WEDNESDAY, Dec. 5, 2018 (HealthDay News) — Machine learning models incorporated into electronic health records (EHRs) may predict the risk for emergency hospital admissions, according to a study published online Nov. 20 in PLOS Medicine.
Fatemeh Rahimian, Ph.D., from the University of Oxford in the United Kingdom, and colleagues used longitudinal data from linked EHRs of 4.6 million patients aged 18 to 100 years from 389 practices across England between 1985 and 2015 to develop a machine learning model capable of predicting the first emergency admission within 24 months.

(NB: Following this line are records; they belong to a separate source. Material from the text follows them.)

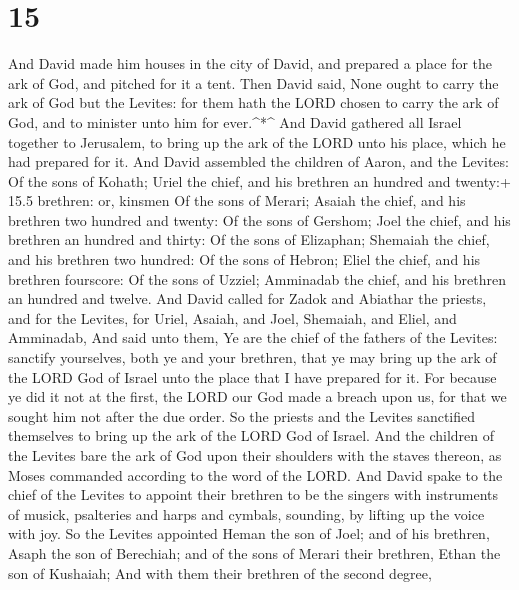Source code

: \hypertarget{section-14}{%
\section{15}\label{section-14}}

 And David made him houses in the city of David, and
prepared a place for the ark of God, and pitched for it a tent.
 Then David said, None ought to carry the ark of God but the
Levites: for them hath the LORD chosen to carry the ark of God, and to
minister unto him for ever.\^{}*\^{}  And David gathered all
Israel together to Jerusalem, to bring up the ark of the LORD unto his
place, which he had prepared for it.  And David assembled
the children of Aaron, and the Levites:  Of the sons of
Kohath; Uriel the chief, and his brethren an hundred and twenty:+ 15.5
brethren: or, kinsmen  Of the sons of Merari; Asaiah the
chief, and his brethren two hundred and twenty:  Of the sons
of Gershom; Joel the chief, and his brethren an hundred and thirty:
 Of the sons of Elizaphan; Shemaiah the chief, and his
brethren two hundred:  Of the sons of Hebron; Eliel the
chief, and his brethren fourscore:  Of the sons of Uzziel;
Amminadab the chief, and his brethren an hundred and twelve.
 And David called for Zadok and Abiathar the priests, and
for the Levites, for Uriel, Asaiah, and Joel, Shemaiah, and Eliel, and
Amminadab,  And said unto them, Ye are the chief of the
fathers of the Levites: sanctify yourselves, both ye and your brethren,
that ye may bring up the ark of the LORD God of Israel unto the place
that I have prepared for it.  For because ye did it not at
the first, the LORD our God made a breach upon us, for that we sought
him not after the due order.  So the priests and the
Levites sanctified themselves to bring up the ark of the LORD God of
Israel.  And the children of the Levites bare the ark of
God upon their shoulders with the staves thereon, as Moses commanded
according to the word of the LORD.  And David spake to the
chief of the Levites to appoint their brethren to be the singers with
instruments of musick, psalteries and harps and cymbals, sounding, by
lifting up the voice with joy.  So the Levites appointed
Heman the son of Joel; and of his brethren, Asaph the son of Berechiah;
and of the sons of Merari their brethren, Ethan the son of Kushaiah;
 And with them their brethren of the second degree,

The model included 56 variables, including patient demographics, lifestyle factors, laboratory tests, currently prescribed medications, selected morbidities, previous emergency admissions, marital status, and prior general practice visits.
The researchers found that compared with the baseline reference Cox proportional hazards model, the final gradient boosting classifier (GBC) model showed a 10.8 percent higher area under the receiver operating characteristic curve (0.848 compared to 0.74) for prediction of risk for emergency admission within 24 months. Across the risk spectrum, GBC showed the best calibration. The addition of temporal information resulted in substantially improved discrimination and calibration for predicting the risk for emergency admission.
“These findings support the potential of incorporating machine learning models into electronic health records to inform care and service planning,” the authors write.